Relation of exercise-induced myocardial ischemia to cardiac and carotid structure
Ventricular Function, Left
There is a strong relation of carotid atherosclerosis to coronary artery disease and left ventricular hypertrophy. In addition, abnormalities of carotid structure are strongly associated with abnormal left ventricular geometry and structure. However, little is known regarding the relation of exercise-induced ST depression to carotid atherosclerosis, carotid, or left ventricular structure in the absence of apparent coronary disease. The relationship of exercise ECG myocardial ischemia to the presence of carotid atherosclerosis and to carotid and left ventricular structure was assessed in 204 asymptomatic subjects free of clinical evidence of cardiovascular disease. Myocardial ischemia on the exercise ECG, defined by a chronotropically adjusted ST/HR slope of >3.47 microV/bpm, was associated with a nearly threefold greater likelihood of discrete carotid atherosclerosis (50% [6 of 12] versus 17% [29 of 192], P=.007) and with older age, male sex, higher systolic and diastolic blood pressures, greater left ventricular mass and mass index, and greater common carotid artery intimal-medial thickness and cross-sectional area index.
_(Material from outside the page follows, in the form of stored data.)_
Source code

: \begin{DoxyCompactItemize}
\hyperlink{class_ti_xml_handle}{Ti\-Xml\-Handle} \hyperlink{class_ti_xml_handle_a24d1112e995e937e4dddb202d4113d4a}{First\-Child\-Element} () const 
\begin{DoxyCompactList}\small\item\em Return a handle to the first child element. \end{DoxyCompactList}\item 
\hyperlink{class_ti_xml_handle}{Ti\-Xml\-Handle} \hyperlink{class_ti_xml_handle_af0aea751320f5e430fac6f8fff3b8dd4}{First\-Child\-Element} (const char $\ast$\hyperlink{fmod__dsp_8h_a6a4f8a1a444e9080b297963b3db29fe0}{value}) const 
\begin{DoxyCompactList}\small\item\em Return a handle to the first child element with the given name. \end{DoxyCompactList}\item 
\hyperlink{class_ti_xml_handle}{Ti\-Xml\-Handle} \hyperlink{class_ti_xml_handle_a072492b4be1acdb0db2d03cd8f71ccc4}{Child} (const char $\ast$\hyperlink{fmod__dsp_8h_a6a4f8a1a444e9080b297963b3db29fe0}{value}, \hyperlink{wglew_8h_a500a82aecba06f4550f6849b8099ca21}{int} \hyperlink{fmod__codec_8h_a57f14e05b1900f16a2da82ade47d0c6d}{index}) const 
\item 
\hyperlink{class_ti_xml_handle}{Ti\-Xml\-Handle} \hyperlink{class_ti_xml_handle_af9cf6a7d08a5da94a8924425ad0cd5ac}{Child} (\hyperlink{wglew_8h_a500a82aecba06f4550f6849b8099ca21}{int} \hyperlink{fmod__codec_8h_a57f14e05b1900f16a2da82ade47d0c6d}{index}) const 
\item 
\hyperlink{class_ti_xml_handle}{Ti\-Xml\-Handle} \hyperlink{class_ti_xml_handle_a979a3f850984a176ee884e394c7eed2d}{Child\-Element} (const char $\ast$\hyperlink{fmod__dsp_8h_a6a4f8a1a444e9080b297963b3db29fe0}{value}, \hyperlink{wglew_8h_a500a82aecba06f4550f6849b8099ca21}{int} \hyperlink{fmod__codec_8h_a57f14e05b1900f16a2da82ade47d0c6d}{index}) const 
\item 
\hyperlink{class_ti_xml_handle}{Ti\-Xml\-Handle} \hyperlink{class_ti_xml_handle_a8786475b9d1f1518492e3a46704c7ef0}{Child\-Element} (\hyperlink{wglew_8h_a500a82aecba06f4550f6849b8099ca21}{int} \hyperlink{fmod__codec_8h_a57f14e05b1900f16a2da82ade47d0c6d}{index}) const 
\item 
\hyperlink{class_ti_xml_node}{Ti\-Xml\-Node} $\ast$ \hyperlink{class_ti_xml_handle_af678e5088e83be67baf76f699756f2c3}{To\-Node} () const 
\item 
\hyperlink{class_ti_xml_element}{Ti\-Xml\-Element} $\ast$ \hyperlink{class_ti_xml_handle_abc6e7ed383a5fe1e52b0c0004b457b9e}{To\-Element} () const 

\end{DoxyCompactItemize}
Stepwise logistic regression analyses, including standard risk factors, revealed that only carotid artery cross-sectional area index (P=.0007) and systolic blood pressure (P=.005) independently predicted an abnormal chronotropically adjusted ST/heart rate slope. Moreover, among 132 subjects with > or = 10 microV of ST-segment depression, only left ventricular mass index and carotid artery cross-sectional area index were significant predictors of the chronotropically adjusted ST/heart rate slope response. Subendocardial ischemia on the exercise ECG is strongly associated with the presence of carotid atherosclerosis and is related to systolic blood pressure, carotid artery cross-sectional area index, and left ventricular mass index, independent of age, sex, and other cardiac risk factors. These findings provide additional insights into the relation between coronary and carotid atherosclerosis and suggest that an association among ischemia and left ventricular and carotid structural abnormalities may contribute to the pathogenesis of coronary events.